Up until now we have discussed partitioning in a system where we are able to store a record in a partition and retrieve from the partition based on a key. Now we do need to consider that a big chunk of real-life applications and their use cases go beyond the key-value based model. These applications come from the world of relational databases and their use cases span from listing all the records who have the same
zip code to figuring out how many records were created in the last one hour or within a certain time range.
The above use cases cannot be fulfilled by the key-value based programming model because once you store a record based on the hash of its
id on a partition there is no programming model to retrieve the record on any other criteria besides the id that acts as a key in this case. For example if we have partitioned our database based upon
id and now the client requests all the users from
zip code (99999), then this request will turn into a query as
SELECT * from Users u WHERE u.zip_code = '99999'. There is no way to figure out which partitions have users with this
zip code and we will end up running the query on all the partitions.
The queries similar to the above that relies on certain parameters which are non-unique can end up doing a complete table scan in absence of a query.
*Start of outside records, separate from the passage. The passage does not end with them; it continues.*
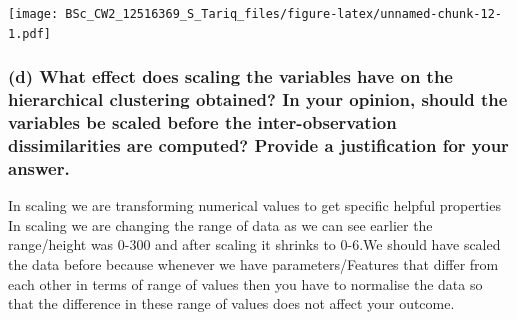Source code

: \documentclass[]{article}
\begin{document}
\texttt{[image: BSc\_CW2\_12516369\_S\_Tariq\_files/figure-latex/unnamed-chunk-12-1.pdf]}

\hypertarget{d-what-effect-does-scaling-the-variables-have-on-the-hierarchical-clustering-obtained-in-your-opinion-should-the-variables-be-scaled-before-the-inter-observation-dissimilarities-are-computed-provide-a-justification-for-your-answer.}{%
\subsubsection{(d) What effect does scaling the variables have on the
hierarchical clustering obtained? In your opinion, should the variables
be scaled before the inter-observation dissimilarities are computed?
Provide a justification for your
answer.}\label{d-what-effect-does-scaling-the-variables-have-on-the-hierarchical-clustering-obtained-in-your-opinion-should-the-variables-be-scaled-before-the-inter-observation-dissimilarities-are-computed-provide-a-justification-for-your-answer.}}

In scaling we are transforming numerical values to get specific helpful
properties In scaling we are changing the range of data as we can see
earlier the range/height was 0-300 and after scaling it shrinks to
0-6.We should have scaled the data before because whenever we have
parameters/Features that differ from each other in terms of range of
values then you have to normalise the data so that the difference in
these range of values does not affect your outcome.
\end{document}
Consider how will you figure out number of occurrences of an integer from a mutable
Array consisting of duplicates. In the brute-force case you will have to do a linear scan and keep on updating the counter every time you see the integer. Or you can store a
HashMap that stores the occurrences of each integer present in the array. This will result in constant time access to fulfill the request. Something similar is done on the database layer where we create an index for attributes that are required to fulfill the request so that we can avoid doing a complete table scan.
When we decide to partition a database and our application has these use cases then we need to also start thinking about how we are going to tackle the indexes which are associated with each record. Not thinking about indexes while partitioning will result in increasing the latencies for queries associated with our use cases. There are two approaches that we can take to handle the secondary indexes during partitioning a database.
Each partition maintains its own secondary indexes for the records present on the partition. Indexing logic remains the same as it was when it was a single database node. This helps in leveraging the benefits of indexes similar to the way it was before partitioning. As we don’t have global information about our indexes, our query needs to be run across all the partitions though the query running on each partition uses the local index so we avoid a complete table scan.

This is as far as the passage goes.